**** Data in this exercise

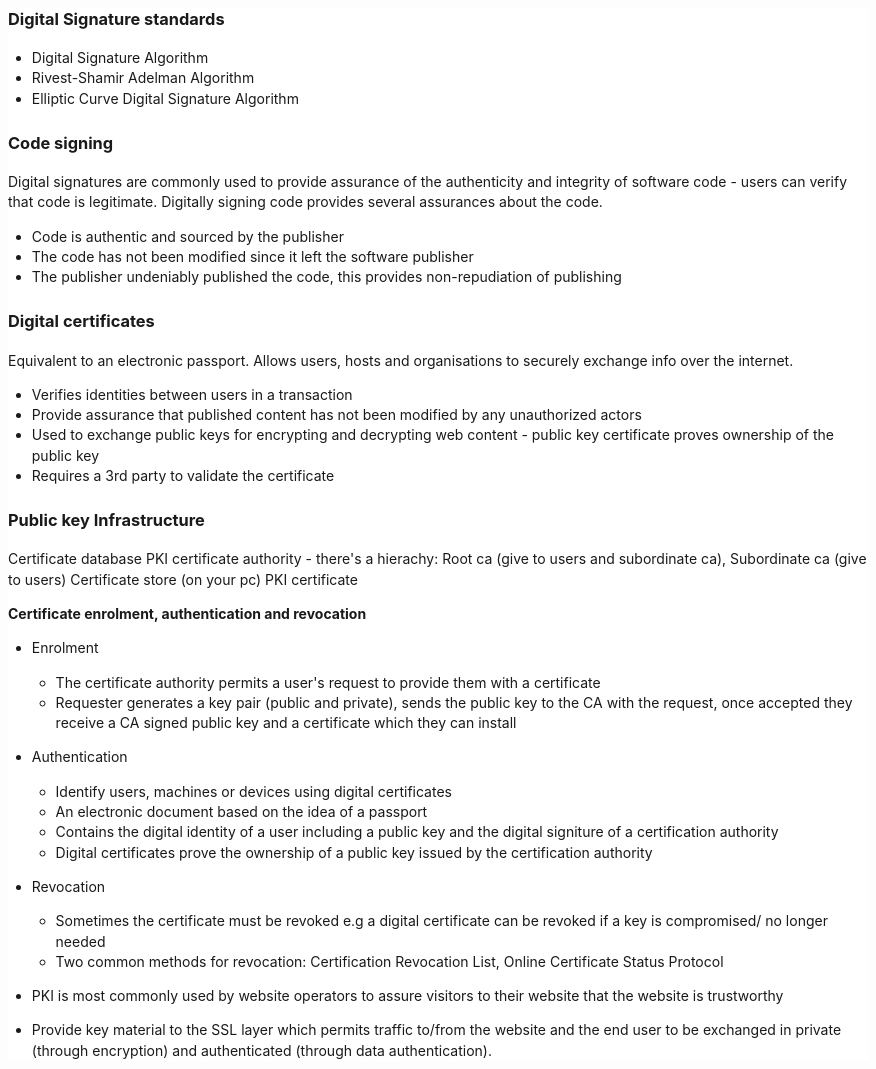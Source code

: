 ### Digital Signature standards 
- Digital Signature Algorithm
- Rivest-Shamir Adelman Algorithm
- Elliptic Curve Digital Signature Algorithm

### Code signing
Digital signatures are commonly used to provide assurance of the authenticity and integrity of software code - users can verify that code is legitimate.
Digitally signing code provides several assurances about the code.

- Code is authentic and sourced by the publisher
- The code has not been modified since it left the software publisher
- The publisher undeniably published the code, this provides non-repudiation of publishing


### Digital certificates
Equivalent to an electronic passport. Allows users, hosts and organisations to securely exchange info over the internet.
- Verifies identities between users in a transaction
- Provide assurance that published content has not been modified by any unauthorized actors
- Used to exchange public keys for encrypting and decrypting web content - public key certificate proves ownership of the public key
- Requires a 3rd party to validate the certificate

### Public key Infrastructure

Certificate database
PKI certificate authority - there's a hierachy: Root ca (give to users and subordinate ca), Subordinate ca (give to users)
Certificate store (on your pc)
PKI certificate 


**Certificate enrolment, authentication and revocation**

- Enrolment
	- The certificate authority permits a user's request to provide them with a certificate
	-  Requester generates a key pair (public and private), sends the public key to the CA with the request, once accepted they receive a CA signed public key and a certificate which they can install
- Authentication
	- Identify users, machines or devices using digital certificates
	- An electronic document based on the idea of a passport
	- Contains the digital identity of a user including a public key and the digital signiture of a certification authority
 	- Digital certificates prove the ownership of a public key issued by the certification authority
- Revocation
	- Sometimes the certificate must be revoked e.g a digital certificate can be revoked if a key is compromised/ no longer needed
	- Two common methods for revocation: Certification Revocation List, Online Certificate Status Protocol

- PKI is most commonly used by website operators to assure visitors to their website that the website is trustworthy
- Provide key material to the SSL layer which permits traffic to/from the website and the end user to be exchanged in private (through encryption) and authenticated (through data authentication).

********
**** Data in this exercise

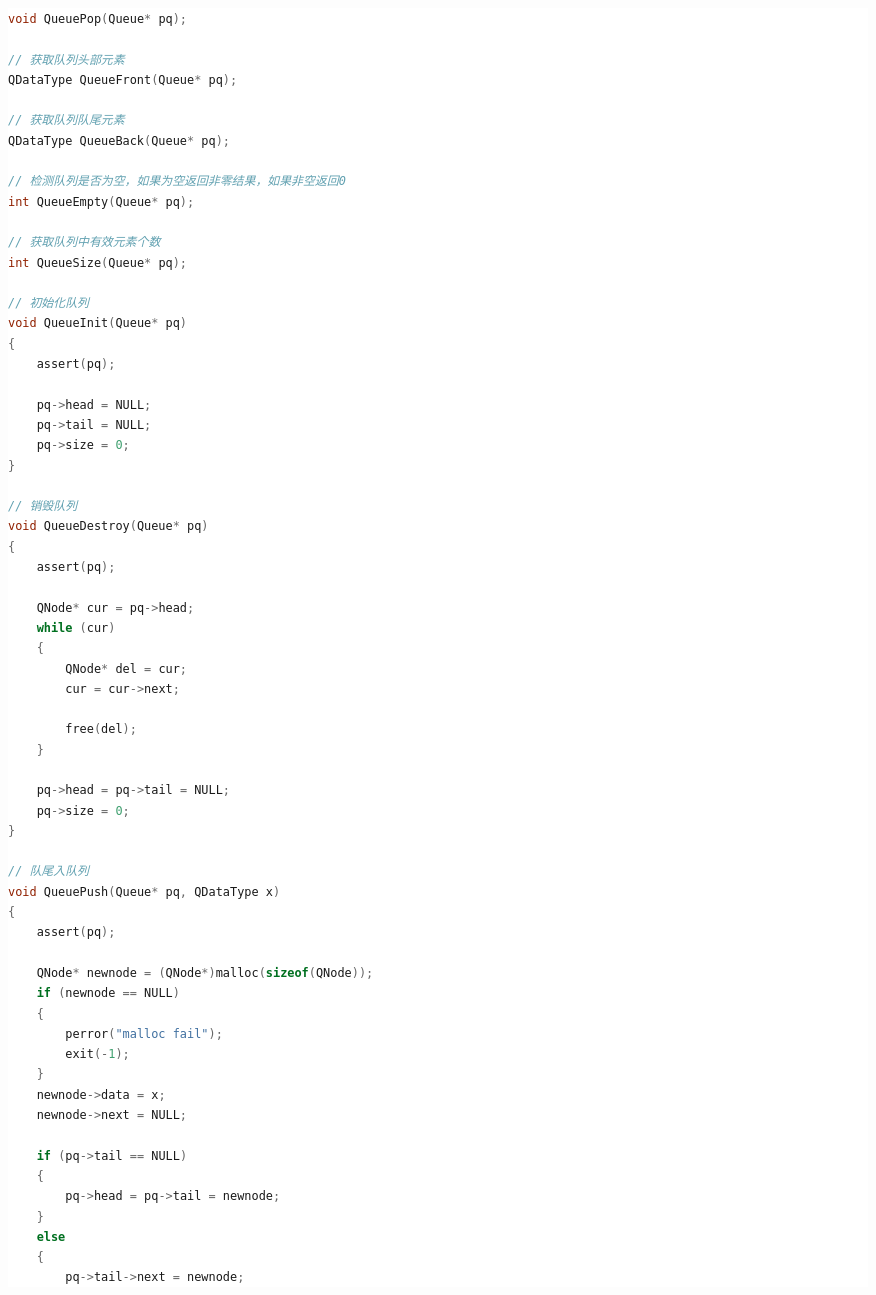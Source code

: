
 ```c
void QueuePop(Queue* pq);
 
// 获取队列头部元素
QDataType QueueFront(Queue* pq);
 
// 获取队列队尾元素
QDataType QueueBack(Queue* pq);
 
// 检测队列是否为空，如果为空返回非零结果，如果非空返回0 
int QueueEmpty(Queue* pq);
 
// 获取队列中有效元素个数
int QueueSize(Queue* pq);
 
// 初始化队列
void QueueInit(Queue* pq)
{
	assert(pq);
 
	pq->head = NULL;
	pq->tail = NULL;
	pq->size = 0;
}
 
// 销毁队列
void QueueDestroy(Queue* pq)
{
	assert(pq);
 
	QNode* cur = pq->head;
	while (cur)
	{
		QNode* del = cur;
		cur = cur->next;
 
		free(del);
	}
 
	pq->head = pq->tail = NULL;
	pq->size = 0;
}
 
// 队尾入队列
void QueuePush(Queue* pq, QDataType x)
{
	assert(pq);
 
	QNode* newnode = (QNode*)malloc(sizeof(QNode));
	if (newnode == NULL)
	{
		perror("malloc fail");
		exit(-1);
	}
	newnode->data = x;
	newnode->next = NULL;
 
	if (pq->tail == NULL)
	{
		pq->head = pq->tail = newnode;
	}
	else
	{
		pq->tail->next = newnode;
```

********

> **Task item**: Whenever a line above includes the string "passport", copy it.

> **Result**:
Equivalent to an electronic passport. Allows users, hosts and organisations to securely exchange info over the internet.
	- An electronic document based on the idea of a passport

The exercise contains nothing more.